This article was published as a part of the Data Science Blogathon.
Text mining utilizes different AI technologies to automatically process data and generate valuable insights, enabling companies to make data-driven decisions.
Text mining identifies facts, relationships, and assertions that would otherwise remain buried in the mass of textual big data. Once extracted, this information is converted into a structured form that can be further analyzed, or presented directly using clustered HTML tables, mind maps, charts, etc.
Text Mining saves time and is efficient to analyze unstructured data which forms nearly 80% of the world’s data.
For example, Text Mining can be used to filter irrelevant e-mail using certain words or phrases. Such emails will automatically go to spam.
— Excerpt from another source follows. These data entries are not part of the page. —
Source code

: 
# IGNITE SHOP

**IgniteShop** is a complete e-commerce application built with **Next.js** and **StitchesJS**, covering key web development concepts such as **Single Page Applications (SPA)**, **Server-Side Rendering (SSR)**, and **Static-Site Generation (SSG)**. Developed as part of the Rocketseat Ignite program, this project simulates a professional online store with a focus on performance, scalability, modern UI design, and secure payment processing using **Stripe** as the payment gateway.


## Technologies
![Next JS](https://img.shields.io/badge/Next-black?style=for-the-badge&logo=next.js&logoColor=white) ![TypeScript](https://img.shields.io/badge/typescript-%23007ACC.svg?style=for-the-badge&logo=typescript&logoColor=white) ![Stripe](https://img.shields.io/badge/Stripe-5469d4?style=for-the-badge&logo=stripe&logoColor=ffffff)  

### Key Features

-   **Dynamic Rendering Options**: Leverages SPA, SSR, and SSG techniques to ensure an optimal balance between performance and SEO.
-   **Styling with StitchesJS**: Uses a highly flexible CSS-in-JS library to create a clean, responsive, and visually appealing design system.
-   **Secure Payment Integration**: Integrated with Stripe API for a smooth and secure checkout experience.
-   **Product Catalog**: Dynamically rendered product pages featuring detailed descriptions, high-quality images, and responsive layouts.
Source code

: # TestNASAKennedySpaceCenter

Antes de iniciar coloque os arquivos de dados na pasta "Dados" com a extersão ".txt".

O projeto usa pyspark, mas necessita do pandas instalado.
Text Mining will also send an alert to the email used to remove the mails with such offending words or content.
Text Mining tools and techniques are rapidly penetrating industries right from academia and healthcare to businesses and social media platforms. Here are a few most common text mining applications around us:
Risk Management: One of the primary causes of failure in the business sector is the lack of proper risk analysis. Since text mining tools and technologies can gather relevant information from thousands of text data sources and create links between the extracted insights, it allows companies to access the right information at the right moment and boost their abilities to mitigate potential risks.
Fraud Detection: Finance and Insurance companies mainly utilizes this opportunity. By combining the outcomes of text analyses with relevant structured data these companies process claims swiftly as well as detects and prevents fraud more efficiently.
Business Intelligence: Apart from providing profound insights into customer behavior and trends, text mining techniques also help companies to analyze the strengths and weaknesses of their rivals, thus, giving them a competitive advantage in the market.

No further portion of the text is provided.